I got there last night, quick and dirty, after weeks of not having time to do it scientifically enough. Measuring BH curves can wait.

In the meantime, I had measured the orange coil's DC resistance: a disappointing 0.99 ohms. While measuring that with no iron core, I got some tiny sparks and, later, made a neon lamp flash. Still want to compute (and measure) the air-core inductance.
DSCN7496.JPG
In the pictured setup, with a current of 1.28 amps and power input of 1.62 watts,
I was able (with care) to lift the whole rig while holding only the top plate.
So lifting force was at least 63 pounds, over 14.5 square inches, amounting to around 4.3 psi.
For that pull, the required B is about 1/4 tesla in the round parts (and slightly more in the end plates).
Figuring the magnetic path length to be about 0.7 meters, and knowing there are 216 turns of wire, the average relative permeability (including air gaps) is around 600. That's plausible.

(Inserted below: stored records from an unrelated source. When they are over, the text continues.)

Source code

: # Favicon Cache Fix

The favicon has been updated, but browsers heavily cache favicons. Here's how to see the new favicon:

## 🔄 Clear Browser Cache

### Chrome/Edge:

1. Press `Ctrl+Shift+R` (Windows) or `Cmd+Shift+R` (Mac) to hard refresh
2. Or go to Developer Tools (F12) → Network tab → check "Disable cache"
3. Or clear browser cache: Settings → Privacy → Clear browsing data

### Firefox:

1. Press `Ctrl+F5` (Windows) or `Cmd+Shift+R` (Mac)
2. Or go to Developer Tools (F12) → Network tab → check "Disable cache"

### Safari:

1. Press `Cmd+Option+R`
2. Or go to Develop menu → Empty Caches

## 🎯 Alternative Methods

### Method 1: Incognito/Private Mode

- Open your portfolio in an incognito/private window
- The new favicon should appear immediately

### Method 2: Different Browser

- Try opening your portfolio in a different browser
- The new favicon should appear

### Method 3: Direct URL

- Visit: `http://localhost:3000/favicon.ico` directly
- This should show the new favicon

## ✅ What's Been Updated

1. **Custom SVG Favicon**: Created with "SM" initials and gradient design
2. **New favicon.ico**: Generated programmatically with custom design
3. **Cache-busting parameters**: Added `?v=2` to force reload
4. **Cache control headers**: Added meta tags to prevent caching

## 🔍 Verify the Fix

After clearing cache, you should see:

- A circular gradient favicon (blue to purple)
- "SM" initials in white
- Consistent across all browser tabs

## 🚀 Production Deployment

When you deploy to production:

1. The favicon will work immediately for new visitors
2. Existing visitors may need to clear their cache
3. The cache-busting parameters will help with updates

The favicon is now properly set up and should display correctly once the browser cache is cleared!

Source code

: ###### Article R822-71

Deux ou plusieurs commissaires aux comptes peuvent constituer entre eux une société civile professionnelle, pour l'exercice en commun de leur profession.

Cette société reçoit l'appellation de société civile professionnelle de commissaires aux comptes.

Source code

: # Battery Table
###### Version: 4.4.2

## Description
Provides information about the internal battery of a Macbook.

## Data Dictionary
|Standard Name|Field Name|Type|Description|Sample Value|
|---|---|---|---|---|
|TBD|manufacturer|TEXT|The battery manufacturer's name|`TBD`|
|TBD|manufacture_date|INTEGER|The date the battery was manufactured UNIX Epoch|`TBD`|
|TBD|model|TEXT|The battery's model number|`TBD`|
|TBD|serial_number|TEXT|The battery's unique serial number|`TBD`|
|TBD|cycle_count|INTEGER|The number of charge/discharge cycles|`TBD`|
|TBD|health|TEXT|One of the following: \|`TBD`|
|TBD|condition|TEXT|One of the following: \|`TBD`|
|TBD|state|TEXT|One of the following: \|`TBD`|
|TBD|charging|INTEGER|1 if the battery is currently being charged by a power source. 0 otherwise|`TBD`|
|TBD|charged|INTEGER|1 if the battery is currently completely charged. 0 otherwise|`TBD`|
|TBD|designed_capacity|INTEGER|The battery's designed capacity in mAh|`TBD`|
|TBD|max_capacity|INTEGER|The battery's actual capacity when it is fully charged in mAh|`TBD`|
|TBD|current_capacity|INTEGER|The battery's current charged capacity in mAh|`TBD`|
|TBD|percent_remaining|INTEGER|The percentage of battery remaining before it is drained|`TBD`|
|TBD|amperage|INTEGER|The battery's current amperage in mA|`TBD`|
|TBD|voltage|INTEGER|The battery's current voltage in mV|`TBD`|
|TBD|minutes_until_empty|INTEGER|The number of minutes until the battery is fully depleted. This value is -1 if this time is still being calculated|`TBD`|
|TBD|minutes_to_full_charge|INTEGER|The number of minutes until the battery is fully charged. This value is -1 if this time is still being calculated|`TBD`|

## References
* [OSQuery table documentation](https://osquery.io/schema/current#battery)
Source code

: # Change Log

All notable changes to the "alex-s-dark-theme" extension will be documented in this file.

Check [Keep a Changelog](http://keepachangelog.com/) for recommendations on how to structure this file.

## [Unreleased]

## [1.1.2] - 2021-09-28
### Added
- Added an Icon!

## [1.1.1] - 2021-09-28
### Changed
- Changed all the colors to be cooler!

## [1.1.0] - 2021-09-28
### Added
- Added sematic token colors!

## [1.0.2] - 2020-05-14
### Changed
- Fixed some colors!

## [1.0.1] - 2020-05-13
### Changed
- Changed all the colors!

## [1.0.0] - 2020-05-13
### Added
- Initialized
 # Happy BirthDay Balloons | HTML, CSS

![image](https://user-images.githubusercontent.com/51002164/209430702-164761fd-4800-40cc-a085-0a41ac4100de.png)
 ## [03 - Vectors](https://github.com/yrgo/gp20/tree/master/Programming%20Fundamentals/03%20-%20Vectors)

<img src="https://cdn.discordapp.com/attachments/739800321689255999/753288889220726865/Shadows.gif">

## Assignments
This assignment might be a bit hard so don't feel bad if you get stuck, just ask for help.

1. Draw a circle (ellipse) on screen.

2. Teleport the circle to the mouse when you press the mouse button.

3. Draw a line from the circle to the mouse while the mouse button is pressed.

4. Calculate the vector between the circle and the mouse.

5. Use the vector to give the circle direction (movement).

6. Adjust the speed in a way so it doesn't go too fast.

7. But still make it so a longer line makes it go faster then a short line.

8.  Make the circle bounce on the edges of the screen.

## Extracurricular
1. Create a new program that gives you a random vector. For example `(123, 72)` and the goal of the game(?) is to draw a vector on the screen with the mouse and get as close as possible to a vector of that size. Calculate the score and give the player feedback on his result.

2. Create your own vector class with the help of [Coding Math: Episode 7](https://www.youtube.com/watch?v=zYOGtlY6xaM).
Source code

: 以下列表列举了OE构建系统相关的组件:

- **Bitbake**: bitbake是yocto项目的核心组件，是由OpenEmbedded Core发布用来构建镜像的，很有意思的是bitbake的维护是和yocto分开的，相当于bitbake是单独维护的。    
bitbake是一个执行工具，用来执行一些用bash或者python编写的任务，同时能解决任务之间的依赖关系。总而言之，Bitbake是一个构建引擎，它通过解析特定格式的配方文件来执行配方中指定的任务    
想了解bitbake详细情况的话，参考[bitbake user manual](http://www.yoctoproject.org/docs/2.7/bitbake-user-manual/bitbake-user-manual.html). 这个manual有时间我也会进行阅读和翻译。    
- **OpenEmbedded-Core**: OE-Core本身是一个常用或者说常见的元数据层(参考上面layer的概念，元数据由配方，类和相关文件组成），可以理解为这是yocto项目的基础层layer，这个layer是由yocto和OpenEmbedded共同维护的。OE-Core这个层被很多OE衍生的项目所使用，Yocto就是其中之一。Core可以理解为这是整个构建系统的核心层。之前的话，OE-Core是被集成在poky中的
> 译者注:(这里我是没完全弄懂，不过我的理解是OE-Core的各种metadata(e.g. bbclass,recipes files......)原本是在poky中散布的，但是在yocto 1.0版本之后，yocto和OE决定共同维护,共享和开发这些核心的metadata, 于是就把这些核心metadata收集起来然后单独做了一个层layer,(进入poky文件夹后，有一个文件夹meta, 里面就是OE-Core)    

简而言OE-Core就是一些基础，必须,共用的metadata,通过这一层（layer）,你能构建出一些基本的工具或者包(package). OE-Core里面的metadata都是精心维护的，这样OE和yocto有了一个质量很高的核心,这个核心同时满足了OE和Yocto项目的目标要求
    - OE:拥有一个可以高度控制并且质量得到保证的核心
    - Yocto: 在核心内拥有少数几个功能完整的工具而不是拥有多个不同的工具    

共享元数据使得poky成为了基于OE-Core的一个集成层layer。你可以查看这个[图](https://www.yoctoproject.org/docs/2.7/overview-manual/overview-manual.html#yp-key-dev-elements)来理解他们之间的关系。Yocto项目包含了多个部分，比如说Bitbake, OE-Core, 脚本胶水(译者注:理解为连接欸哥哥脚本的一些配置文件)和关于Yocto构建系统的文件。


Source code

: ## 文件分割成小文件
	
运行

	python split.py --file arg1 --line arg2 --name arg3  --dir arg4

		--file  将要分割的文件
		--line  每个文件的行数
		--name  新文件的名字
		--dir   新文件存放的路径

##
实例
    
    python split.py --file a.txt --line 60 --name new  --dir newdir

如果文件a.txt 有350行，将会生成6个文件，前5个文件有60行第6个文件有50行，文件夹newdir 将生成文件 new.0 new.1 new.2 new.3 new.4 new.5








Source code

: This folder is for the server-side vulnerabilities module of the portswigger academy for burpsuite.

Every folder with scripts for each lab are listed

Next step is to trace a BH curve well into saturation, with this flux path and this coil. For that, I want a bipolar adjustable supply that can do 12 V and 12 A. Am planning to build my first H-bridge inverter, unless someone has a better idea. Anyone want to talk about high-side gate drive methods, not involving GDT's?

[edit] Uh, it'll be simpler to try an adjustable unipolar benchtop supply, with V and I meters, that can do 10 amps. Just need to configure a reversing switch (and will wire in some clamp diodes).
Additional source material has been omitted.